Toprak psikolok ismini duyarsa kesinlikle çıldırır. Asla kabul etmez. Nasıl konuşacağım hakkında hiç bir fikrim yoktu.
Kendine geldiğinde hepimiz ona ayrı şefkat ve sevecenlikle yaklaşmaya başladık. Sanırım bu duruma biraz şaşırdı.Nur hanım ben konuşurum dediğinde biraz afalladım. Ne yapacağımı bilemedim. Toprağı üzme gibi ihtimali vardı. Bu durum biraz gerilmeme sebep oldu. Toprak bunu hissetmiş olmalı ki başıyla onaylayarak dışarıya çıkmamızı istedi.
Ben yani biz dışarıya çıktık. Kapını önünde beklemeye başladım. Babam ve Elif'i kantine göndermiştim.Aradan 10 dk geçti. Nur hanım yüzünde sinsi bir gülme ile odadan çıktı. Gözlerime bakıp yeniden güldü ve gitti. O an bir şey olduğunu anlamıştım. Vakit kaybetmeden içeriye girdim. Toprak oturur pozisyonda yatakta ağlıyordu
Anlaşılan Nur hanım yine bir şey söylemişti. Hızlıca yanına yaklaştım ,kollarımı sıkıca sardım. Sakinleşmesi gereken yerde hıçkırıkları daha da artmaya başladı.
'' şşş geçti güzelim " dedim usulca. Başını yavaşca kaldırdı ve yüzüme bakmaya başladı.
" neden söylemedin " dedi aciz çıkan sesiyle.Ne demek istediğini anlamamıştım.
"Neyi" dedim düz bir tonda.
"Bana yalan söylemeyi kes artık" dedi.
" Toprak bak ben anlamıyorum" dedim.
" Aptal lösemili olduğumu neden söylemedin "dedi.
Tekrar hıçkırıklara boğuldu. Ben şaşkınca ona bakmaya başladım. Sonra olanları anladım tabi. Nur hanım acısı artsın diye ona oyun oynamış. Kahkaha atmaya başladım. Ağlamayı bırakıp bu kez o yüzüme şaşkınca bakmaya başladı. Kollarını önünde birleşririp " bakıyorum da çok sevindin "dedi. Gülmeyi bırakıp ona bakmaya başladım. Kollarımın arasına alıp saçlarını öptüm.
" Aptal olan sensin Toprak ,bunu sana Nur söyledi sende inandın öyle mi "dedim.
Önce kollarımın arasından çıktı. Anlamamış bir şekilde bana bakmaya başladı.
" şaka mı yani " dedi. Başımla onayladım. Bu kez kahkahaları doldurdu odayı . Tıpkı bir bebek gibi hiç bir şeyden habersiz gülmeye başladı yine.
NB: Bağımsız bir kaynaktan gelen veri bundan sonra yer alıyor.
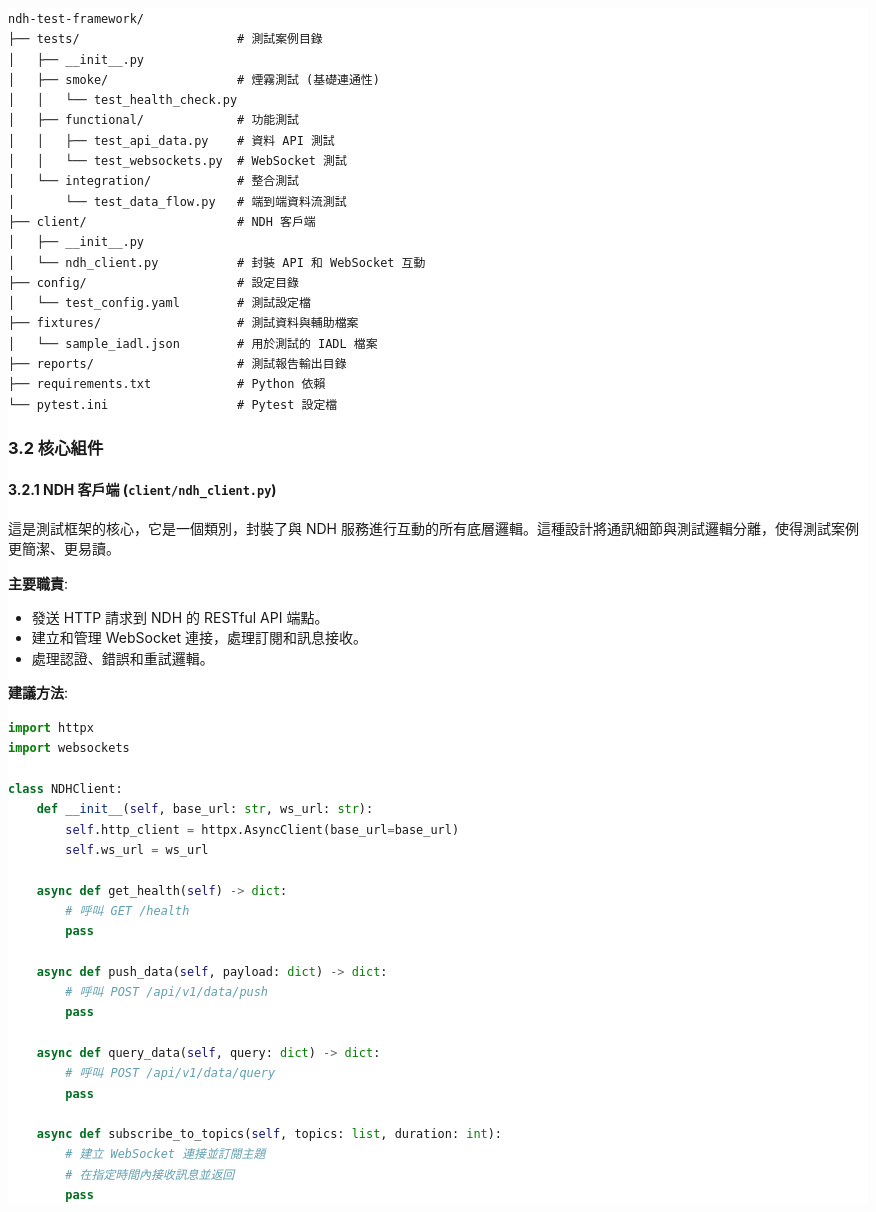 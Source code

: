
 ```
ndh-test-framework/
├── tests/                      # 測試案例目錄
│   ├── __init__.py
│   ├── smoke/                  # 煙霧測試 (基礎連通性)
│   │   └── test_health_check.py
│   ├── functional/             # 功能測試
│   │   ├── test_api_data.py    # 資料 API 測試
│   │   └── test_websockets.py  # WebSocket 測試
│   └── integration/            # 整合測試
│       └── test_data_flow.py   # 端到端資料流測試
├── client/                     # NDH 客戶端
│   ├── __init__.py
│   └── ndh_client.py           # 封裝 API 和 WebSocket 互動
├── config/                     # 設定目錄
│   └── test_config.yaml        # 測試設定檔
├── fixtures/                   # 測試資料與輔助檔案
│   └── sample_iadl.json        # 用於測試的 IADL 檔案
├── reports/                    # 測試報告輸出目錄
├── requirements.txt            # Python 依賴
└── pytest.ini                  # Pytest 設定檔
```

### 3.2 核心組件

#### 3.2.1 NDH 客戶端 (`client/ndh_client.py`)

這是測試框架的核心，它是一個類別，封裝了與 NDH 服務進行互動的所有底層邏輯。這種設計將通訊細節與測試邏輯分離，使得測試案例更簡潔、更易讀。

**主要職責**:
- 發送 HTTP 請求到 NDH 的 RESTful API 端點。
- 建立和管理 WebSocket 連接，處理訂閱和訊息接收。
- 處理認證、錯誤和重試邏輯。

**建議方法**:
```python
import httpx
import websockets

class NDHClient:
    def __init__(self, base_url: str, ws_url: str):
        self.http_client = httpx.AsyncClient(base_url=base_url)
        self.ws_url = ws_url

    async def get_health(self) -> dict:
        # 呼叫 GET /health
        pass

    async def push_data(self, payload: dict) -> dict:
        # 呼叫 POST /api/v1/data/push
        pass

    async def query_data(self, query: dict) -> dict:
        # 呼叫 POST /api/v1/data/query
        pass

    async def subscribe_to_topics(self, topics: list, duration: int):
        # 建立 WebSocket 連接並訂閱主題
        # 在指定時間內接收訊息並返回
        pass
```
Şimdi o kadar masumki. Nur u bunu yaptığına ,Toprağımı ağlattığına pişman edeceğim.
Zaten benim yüzümden iyileşmeyen ve asla iyileşmeyecek olan yarası var. Üstüne yenisinin eklenmemesi için elimden geleni yapacağım. Ben düşünmeye devam ederken Toprak "beni buraya kim getirdi " dedi.
" bilmiyorum "dedim yine ifadesizce. Ardından devam ettim. " peki sen nerdeydin ? "
Bunu sormamla gözleri yavaşca dolmaya başladı. Gözlerini benden aşağıya çekti. Derin nefes alıp "annemin yanındaydım "dedi fısıltıyla . Gözyaşları yeniden yol çizmeye başladı. Damlaları silip kendime çektim kardeşimi , toprağımı. "Dinlen artık "dedim. Benden ayrılıp burukça gülümsedi. Bende çıkmak için ayaklandığım sırada " beni buraya getireni bulmaya çalışma , benim iyiliğimi isteyen birisi olmalı " dedi.
Aslında tam da bunun için gidecektim. Ama Toprak dediyse konu kapandığı için " tamam "deyip odadan çıktım.
Toprak iyiydi ve akşam eve dönecektik. Ama içimde hâlâ anlam veremediğim duygular oluşmaya başladı. Bakalım yarın okulda Toprak nelerle karşılaşacak. Yarın okula gidip bi gözüksem iyi olacak sanırım.Bölüm sonuuu :) :) :) :)
Artık demir ve toprak sahnelerini daha fazla göreceksiniz :) :)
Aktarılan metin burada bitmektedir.